DataFlux Data Management Studio 2.7: User Guide
Creating a Process Job
Overview
You can create a process job that combines data processing with conditional processing. The process flow in the job supports logical decisions, looping, events and other features that are not available in a data job flow. Data Job nodes can be added to a process flow to encapsulate all of the data processing power of a data job into a node in the process flow. To create a process job, perform the following tasks:
This section illustrates these tasks with a sample job named dmsample_echo_2, which is based on the dmsample_echo job that is included with the DataFlux Sample repository. The dmsample_echo_2 job contains the same nodes as dmsample_echo, but the nodes have been renamed to better indicate the role they play in the flow. The dmsample_echo_2 job is shown in the following display:
In the process flow for the current example:
- The State Table node is an Echo node that writes a small sample of default values to a work table. Each row in the table contains one two-letter state code. The work table has three rows, one row each for the state codes: NC, VA, and CA.
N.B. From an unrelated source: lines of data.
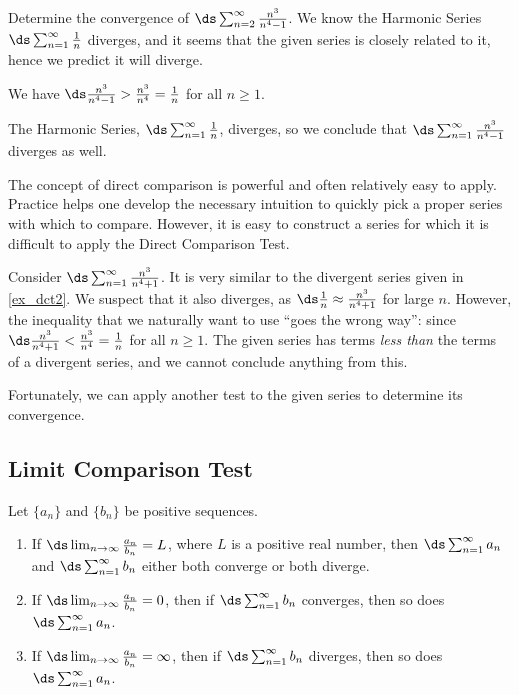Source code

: \begin{example}\label{ex_dct2}
Determine the convergence of $\ds\sum_{n=2}^\infty \frac{n^3}{n^4-1}$.
\solution
We know the Harmonic Series $\ds\sum_{n=1}^\infty \frac1n$ diverges, and it seems that the given series is closely related to it, hence we predict it will diverge. 

We have $\ds \frac{n^3}{n^4-1}>\frac{n^3}{n^4}=\frac{1}{n}$ for all $n\geq 1$. 

The Harmonic Series, $\ds\sum_{n=1}^\infty \frac{1}{n}$,  diverges, so we conclude that $\ds\sum_{n=1}^\infty \frac{n^3}{n^4-1}$ diverges as well.
\end{example}

The concept of direct comparison is powerful and often relatively easy to apply. Practice helps one develop the necessary intuition to quickly pick a proper series with which to compare. However, it is easy to construct a series for which it is difficult to apply the Direct Comparison Test. 

Consider $\ds\sum_{n=1}^\infty \frac{n^3}{n^4+1}$. It is very similar to the divergent series given in \autoref{ex_dct2}. We suspect that it also diverges, as $\ds \frac 1n \approx \frac{n^3}{n^4+1}$ for large $n$. However, the inequality that we naturally want to use ``goes the wrong way'': since  $\ds \frac{n^3}{n^4+1}<\frac{n^3}{n^4}=\frac{1}{n}$ for all $n\geq 1$. The given series has terms \emph{less than} the terms of a divergent series, and we cannot conclude anything from this.

Fortunately, we can apply another test to the given series to determine its convergence.

\clearpage

\subsection{Limit Comparison Test}

\begin{theorem}\label{thm:series_limit_compare}
Let $\{a_n\}$ and $\{b_n\}$ be positive sequences.
\begin{enumerate}
	\item If $\ds\lim_{n\to\infty} \frac{a_n}{b_n} = L$, where $L$ is a positive real number, then $\ds \sum_{n=1}^\infty a_n$ and $\ds \sum_{n=1}^\infty b_n$ either both converge or both diverge.
	\item	If $\ds\lim_{n\to\infty} \frac{a_n}{b_n} = 0$, then if $\ds \sum_{n=1}^\infty b_n$ converges, then so does $\ds \sum_{n=1}^\infty a_n$.
	\item	If $\ds\lim_{n\to\infty} \frac{a_n}{b_n} = \infty$, then if $\ds \sum_{n=1}^\infty b_n$ diverges, then so does $\ds \sum_{n=1}^\infty a_n$.
\end{enumerate}
\end{theorem}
- The Read State Codes node is a Process Flow Work Table Reader node that reads the output table from the previous node one row at a time, with each execution of the process flow. (Subsequent nodes in the flow require a single state code, such as NC, VA, or CA.)
- The EOF Not Reached node is an If-Then node that reads a single state code from the previous node, and then evaluates the expression EOF=0, which means "end-of-file marker false" (not found). When the expression is false (the end-of-file marker is found) that result is sent to an Echo node named End of File. This is just a way of recording the fact that the end of the file was reached. When the expression is true (the end-of-file marker is not found), the Data Job node called Get Records by State is executed.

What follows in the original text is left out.